Every business owner, regardless of industry, dreams of a more passive income, cash flow with less labor, and financial inputs. The cattle business is no different, sometimes we are not sure if we own the cows, or if the cows own us. There will no doubt be times when the ranching operation gives much more than it takes, and sometimes it takes more than it gives. With weather, economics, and varying cycles of cattle sector leverage, there will always be a fluctuation of unforeseen down times as well as unforeseen times of success. Since we can’t control the weather or the economy, and have very little control over what segment of the industry has leverage at any given time, we must focus on the things we can control. 

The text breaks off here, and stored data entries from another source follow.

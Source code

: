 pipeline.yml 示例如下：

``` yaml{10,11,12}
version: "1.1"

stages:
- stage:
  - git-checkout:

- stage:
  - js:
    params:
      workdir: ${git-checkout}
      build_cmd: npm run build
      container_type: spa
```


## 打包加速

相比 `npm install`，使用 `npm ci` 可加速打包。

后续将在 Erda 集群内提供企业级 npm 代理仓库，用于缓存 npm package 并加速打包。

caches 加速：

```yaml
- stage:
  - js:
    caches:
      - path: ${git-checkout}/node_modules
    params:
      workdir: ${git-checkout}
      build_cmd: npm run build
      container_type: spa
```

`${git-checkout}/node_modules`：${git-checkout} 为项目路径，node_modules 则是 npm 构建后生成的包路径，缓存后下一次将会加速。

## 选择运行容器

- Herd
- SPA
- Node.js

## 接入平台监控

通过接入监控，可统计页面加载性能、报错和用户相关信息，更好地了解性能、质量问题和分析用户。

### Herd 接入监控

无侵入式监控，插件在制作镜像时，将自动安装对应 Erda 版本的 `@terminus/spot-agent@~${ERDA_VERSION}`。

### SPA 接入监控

For our region, coming out of multiple years of drought — God willing it keeps raining — most folks are dealing with a rebuilding phase. Ample grass and cattle prices that benefitted the cow-calf sector, creates a lot of incentive to build numbers. But attempting to rebuild at a faster than normal pace can create some inefficiencies in your factory (cowherd). In order to take advantage of the market and available forage, producers logically try to grow the cowherd whether through increased internal retainment or the purchase of cattle. I would never try to talk someone out of taking advantage of market opportunities or additional forage resources, but they may seem some decreased efficiencies down the road by keeping or acquiring cows that have underperformed in the past. Besides retaining additional replacement heifers, the fastest way to build numbers is to keep open cows — cows that didn’t bring a calf to the branding fire — or by purchasing cows. The downside to these two options in the long run, is that there is a good chance you are keeping or adding an animal that has suboptimal fertility.  Although rebreeds may go on to be great cows, there is no way of knowing whether she missed a calf because of suboptimal fertility, suboptimal mothering instincts, or something that was no fault of her own. Besides the obvious downside to keeping a less efficient animal, there is also the risk that you will be propagating future females that are biologically, or genetically predisposed to have suboptimal fertility, mothering instincts, or later developing sexual maturity, and these females may end up in your replacement pen in years to come.  

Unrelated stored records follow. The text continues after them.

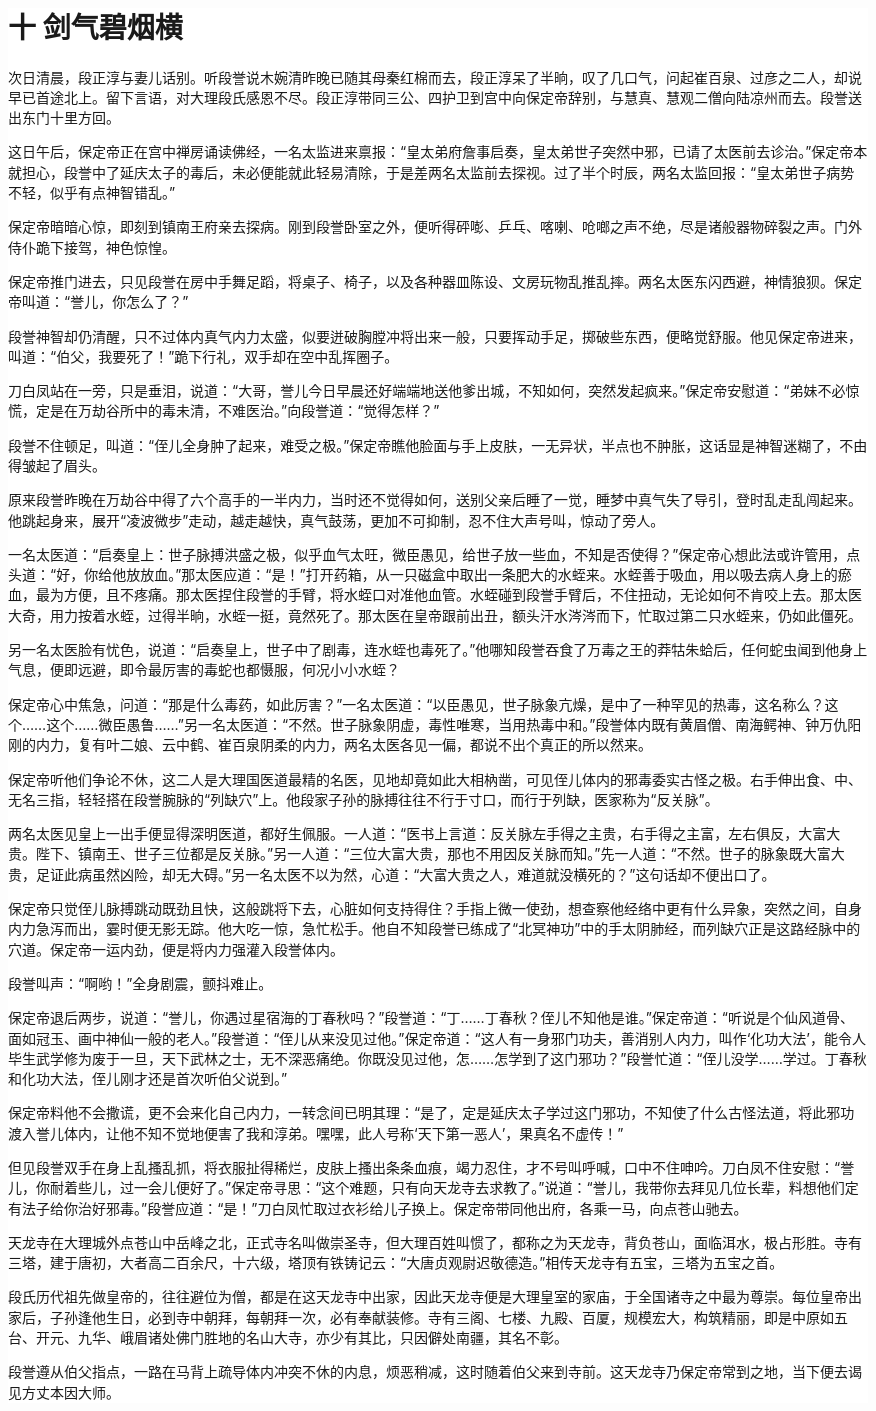 # 十 剑气碧烟横

次日清晨，段正淳与妻儿话别。听段誉说木婉清昨晚已随其母秦红棉而去，段正淳呆了半晌，叹了几口气，问起崔百泉、过彦之二人，却说早已首途北上。留下言语，对大理段氏感恩不尽。段正淳带同三公、四护卫到宫中向保定帝辞别，与慧真、慧观二僧向陆凉州而去。段誉送出东门十里方回。

这日午后，保定帝正在宫中禅房诵读佛经，一名太监进来禀报：“皇太弟府詹事启奏，皇太弟世子突然中邪，已请了太医前去诊治。”保定帝本就担心，段誉中了延庆太子的毒后，未必便能就此轻易清除，于是差两名太监前去探视。过了半个时辰，两名太监回报：“皇太弟世子病势不轻，似乎有点神智错乱。”

保定帝暗暗心惊，即刻到镇南王府亲去探病。刚到段誉卧室之外，便听得砰嘭、乒乓、喀喇、呛啷之声不绝，尽是诸般器物碎裂之声。门外侍仆跪下接驾，神色惊惶。

保定帝推门进去，只见段誉在房中手舞足蹈，将桌子、椅子，以及各种器皿陈设、文房玩物乱推乱摔。两名太医东闪西避，神情狼狈。保定帝叫道：“誉儿，你怎么了？”

段誉神智却仍清醒，只不过体内真气内力太盛，似要迸破胸膛冲将出来一般，只要挥动手足，掷破些东西，便略觉舒服。他见保定帝进来，叫道：“伯父，我要死了！”跪下行礼，双手却在空中乱挥圈子。

刀白凤站在一旁，只是垂泪，说道：“大哥，誉儿今日早晨还好端端地送他爹出城，不知如何，突然发起疯来。”保定帝安慰道：“弟妹不必惊慌，定是在万劫谷所中的毒未清，不难医治。”向段誉道：“觉得怎样？”

段誉不住顿足，叫道：“侄儿全身肿了起来，难受之极。”保定帝瞧他脸面与手上皮肤，一无异状，半点也不肿胀，这话显是神智迷糊了，不由得皱起了眉头。

原来段誉昨晚在万劫谷中得了六个高手的一半内力，当时还不觉得如何，送别父亲后睡了一觉，睡梦中真气失了导引，登时乱走乱闯起来。他跳起身来，展开“凌波微步”走动，越走越快，真气鼓荡，更加不可抑制，忍不住大声号叫，惊动了旁人。

一名太医道：“启奏皇上：世子脉搏洪盛之极，似乎血气太旺，微臣愚见，给世子放一些血，不知是否使得？”保定帝心想此法或许管用，点头道：“好，你给他放放血。”那太医应道：“是！”打开药箱，从一只磁盒中取出一条肥大的水蛭来。水蛭善于吸血，用以吸去病人身上的瘀血，最为方便，且不疼痛。那太医捏住段誉的手臂，将水蛭口对准他血管。水蛭碰到段誉手臂后，不住扭动，无论如何不肯咬上去。那太医大奇，用力按着水蛭，过得半晌，水蛭一挺，竟然死了。那太医在皇帝跟前出丑，额头汗水涔涔而下，忙取过第二只水蛭来，仍如此僵死。

另一名太医脸有忧色，说道：“启奏皇上，世子中了剧毒，连水蛭也毒死了。”他哪知段誉吞食了万毒之王的莽牯朱蛤后，任何蛇虫闻到他身上气息，便即远避，即令最厉害的毒蛇也都慑服，何况小小水蛭？

保定帝心中焦急，问道：“那是什么毒药，如此厉害？”一名太医道：“以臣愚见，世子脉象亢燥，是中了一种罕见的热毒，这名称么？这个……这个……微臣愚鲁……”另一名太医道：“不然。世子脉象阴虚，毒性唯寒，当用热毒中和。”段誉体内既有黄眉僧、南海鳄神、钟万仇阳刚的内力，复有叶二娘、云中鹤、崔百泉阴柔的内力，两名太医各见一偏，都说不出个真正的所以然来。

保定帝听他们争论不休，这二人是大理国医道最精的名医，见地却竟如此大相枘凿，可见侄儿体内的邪毒委实古怪之极。右手伸出食、中、无名三指，轻轻搭在段誉腕脉的“列缺穴”上。他段家子孙的脉搏往往不行于寸口，而行于列缺，医家称为“反关脉”。

两名太医见皇上一出手便显得深明医道，都好生佩服。一人道：“医书上言道：反关脉左手得之主贵，右手得之主富，左右俱反，大富大贵。陛下、镇南王、世子三位都是反关脉。”另一人道：“三位大富大贵，那也不用因反关脉而知。”先一人道：“不然。世子的脉象既大富大贵，足证此病虽然凶险，却无大碍。”另一名太医不以为然，心道：“大富大贵之人，难道就没横死的？”这句话却不便出口了。

保定帝只觉侄儿脉搏跳动既劲且快，这般跳将下去，心脏如何支持得住？手指上微一使劲，想查察他经络中更有什么异象，突然之间，自身内力急泻而出，霎时便无影无踪。他大吃一惊，急忙松手。他自不知段誉已练成了“北冥神功”中的手太阴肺经，而列缺穴正是这路经脉中的穴道。保定帝一运内劲，便是将内力强灌入段誉体内。

段誉叫声：“啊哟！”全身剧震，颤抖难止。

保定帝退后两步，说道：“誉儿，你遇过星宿海的丁春秋吗？”段誉道：“丁……丁春秋？侄儿不知他是谁。”保定帝道：“听说是个仙风道骨、面如冠玉、画中神仙一般的老人。”段誉道：“侄儿从来没见过他。”保定帝道：“这人有一身邪门功夫，善消别人内力，叫作‘化功大法’，能令人毕生武学修为废于一旦，天下武林之士，无不深恶痛绝。你既没见过他，怎……怎学到了这门邪功？”段誉忙道：“侄儿没学……学过。丁春秋和化功大法，侄儿刚才还是首次听伯父说到。”

保定帝料他不会撒谎，更不会来化自己内力，一转念间已明其理：“是了，定是延庆太子学过这门邪功，不知使了什么古怪法道，将此邪功渡入誉儿体内，让他不知不觉地便害了我和淳弟。嘿嘿，此人号称‘天下第一恶人’，果真名不虚传！”

但见段誉双手在身上乱搔乱抓，将衣服扯得稀烂，皮肤上搔出条条血痕，竭力忍住，才不号叫呼喊，口中不住呻吟。刀白凤不住安慰：“誉儿，你耐着些儿，过一会儿便好了。”保定帝寻思：“这个难题，只有向天龙寺去求教了。”说道：“誉儿，我带你去拜见几位长辈，料想他们定有法子给你治好邪毒。”段誉应道：“是！”刀白凤忙取过衣衫给儿子换上。保定帝带同他出府，各乘一马，向点苍山驰去。

天龙寺在大理城外点苍山中岳峰之北，正式寺名叫做崇圣寺，但大理百姓叫惯了，都称之为天龙寺，背负苍山，面临洱水，极占形胜。寺有三塔，建于唐初，大者高二百余尺，十六级，塔顶有铁铸记云：“大唐贞观尉迟敬德造。”相传天龙寺有五宝，三塔为五宝之首。

段氏历代祖先做皇帝的，往往避位为僧，都是在这天龙寺中出家，因此天龙寺便是大理皇室的家庙，于全国诸寺之中最为尊崇。每位皇帝出家后，子孙逢他生日，必到寺中朝拜，每朝拜一次，必有奉献装修。寺有三阁、七楼、九殿、百厦，规模宏大，构筑精丽，即是中原如五台、开元、九华、峨眉诸处佛门胜地的名山大寺，亦少有其比，只因僻处南疆，其名不彰。

段誉遵从伯父指点，一路在马背上疏导体内冲突不休的内息，烦恶稍减，这时随着伯父来到寺前。这天龙寺乃保定帝常到之地，当下便去谒见方丈本因大师。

With a strong market, and ever-increasing fixed costs, I encourage every producer to responsibly grow their cowherd to match their forage resources. If you are open to suggestions from someone most likely dumber than you, I would tell you to not outgrow your garage resources in a race for numbers because additional feed and supplementation will eat your bottom line.  When you achieve your comfortable carrying capacity, cull hard based on fertility first. This will put you in a position where you are propagating the most efficient animals and building a cowherd predisposed to optimal fertility and mothering instinct, placing you in the strongest position for the next environmental or economic cycle. Lastly, source bulls for your cows that come from a herd pushed hard for efficiency and fertility, regardless of breed.  Ranching is challenging enough, make sure you build a herd of cash cows that work for you, and not the other way around.